→ Activity:
From the listing below, retype exactly the line holding "Amazon S3 credentials", the line holding "## Turning S3 on and off", and the lines between them; skip everything else.

BEGIN Data

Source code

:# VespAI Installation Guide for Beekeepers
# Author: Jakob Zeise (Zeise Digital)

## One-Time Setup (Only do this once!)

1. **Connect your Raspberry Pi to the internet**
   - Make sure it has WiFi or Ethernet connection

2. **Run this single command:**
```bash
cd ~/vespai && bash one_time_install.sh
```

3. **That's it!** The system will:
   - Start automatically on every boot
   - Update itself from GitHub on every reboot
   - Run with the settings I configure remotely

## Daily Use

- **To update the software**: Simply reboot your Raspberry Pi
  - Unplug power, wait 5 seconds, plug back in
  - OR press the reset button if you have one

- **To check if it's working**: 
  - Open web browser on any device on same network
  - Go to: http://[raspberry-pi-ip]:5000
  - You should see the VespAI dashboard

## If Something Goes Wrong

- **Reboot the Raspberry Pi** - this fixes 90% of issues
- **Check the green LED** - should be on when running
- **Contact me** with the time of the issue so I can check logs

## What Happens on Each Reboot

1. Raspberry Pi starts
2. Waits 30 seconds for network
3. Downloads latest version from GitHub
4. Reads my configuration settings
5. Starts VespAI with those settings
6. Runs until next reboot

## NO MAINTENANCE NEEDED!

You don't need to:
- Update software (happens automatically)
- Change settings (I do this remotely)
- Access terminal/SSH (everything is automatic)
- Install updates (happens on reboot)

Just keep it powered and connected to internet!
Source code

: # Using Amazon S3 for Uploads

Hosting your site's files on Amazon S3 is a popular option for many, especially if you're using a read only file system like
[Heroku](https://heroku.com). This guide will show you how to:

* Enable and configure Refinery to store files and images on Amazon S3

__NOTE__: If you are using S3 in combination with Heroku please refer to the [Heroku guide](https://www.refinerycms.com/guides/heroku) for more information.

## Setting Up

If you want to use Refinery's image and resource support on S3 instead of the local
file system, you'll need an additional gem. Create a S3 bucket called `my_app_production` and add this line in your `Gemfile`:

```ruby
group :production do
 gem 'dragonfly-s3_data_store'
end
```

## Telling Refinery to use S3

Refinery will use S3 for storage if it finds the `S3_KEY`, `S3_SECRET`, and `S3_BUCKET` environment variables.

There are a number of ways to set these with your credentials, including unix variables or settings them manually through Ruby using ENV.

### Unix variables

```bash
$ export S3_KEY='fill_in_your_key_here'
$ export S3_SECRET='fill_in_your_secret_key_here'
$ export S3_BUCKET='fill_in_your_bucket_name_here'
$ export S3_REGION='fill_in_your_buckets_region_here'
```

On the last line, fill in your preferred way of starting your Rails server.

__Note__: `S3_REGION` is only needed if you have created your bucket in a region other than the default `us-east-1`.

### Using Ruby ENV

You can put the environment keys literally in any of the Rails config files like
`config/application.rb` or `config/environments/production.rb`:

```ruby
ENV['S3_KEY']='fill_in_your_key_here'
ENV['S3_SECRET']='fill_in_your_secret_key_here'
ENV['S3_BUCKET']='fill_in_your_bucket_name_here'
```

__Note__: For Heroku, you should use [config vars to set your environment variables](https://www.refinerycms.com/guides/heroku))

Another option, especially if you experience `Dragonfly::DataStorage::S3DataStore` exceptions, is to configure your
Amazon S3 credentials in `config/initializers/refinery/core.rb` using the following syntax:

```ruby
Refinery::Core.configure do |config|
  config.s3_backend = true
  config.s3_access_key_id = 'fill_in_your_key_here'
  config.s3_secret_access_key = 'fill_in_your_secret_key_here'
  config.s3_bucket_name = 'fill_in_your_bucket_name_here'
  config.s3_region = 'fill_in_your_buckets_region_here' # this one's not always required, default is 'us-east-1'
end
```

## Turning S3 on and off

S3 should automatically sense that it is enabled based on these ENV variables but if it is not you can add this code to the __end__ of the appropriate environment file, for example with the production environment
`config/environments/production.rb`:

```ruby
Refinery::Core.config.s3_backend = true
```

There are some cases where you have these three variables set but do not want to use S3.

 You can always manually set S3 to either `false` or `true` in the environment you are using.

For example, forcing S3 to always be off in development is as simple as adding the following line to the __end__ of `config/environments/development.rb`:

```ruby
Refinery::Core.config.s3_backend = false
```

END Data

→ Output:
Amazon S3 credentials in `config/initializers/refinery/core.rb` using the following syntax:

```ruby
Refinery::Core.configure do |config|
  config.s3_backend = true
  config.s3_access_key_id = 'fill_in_your_key_here'
  config.s3_secret_access_key = 'fill_in_your_secret_key_here'
  config.s3_bucket_name = 'fill_in_your_bucket_name_here'
  config.s3_region = 'fill_in_your_buckets_region_here' # this one's not always required, default is 'us-east-1'
end
```

## Turning S3 on and off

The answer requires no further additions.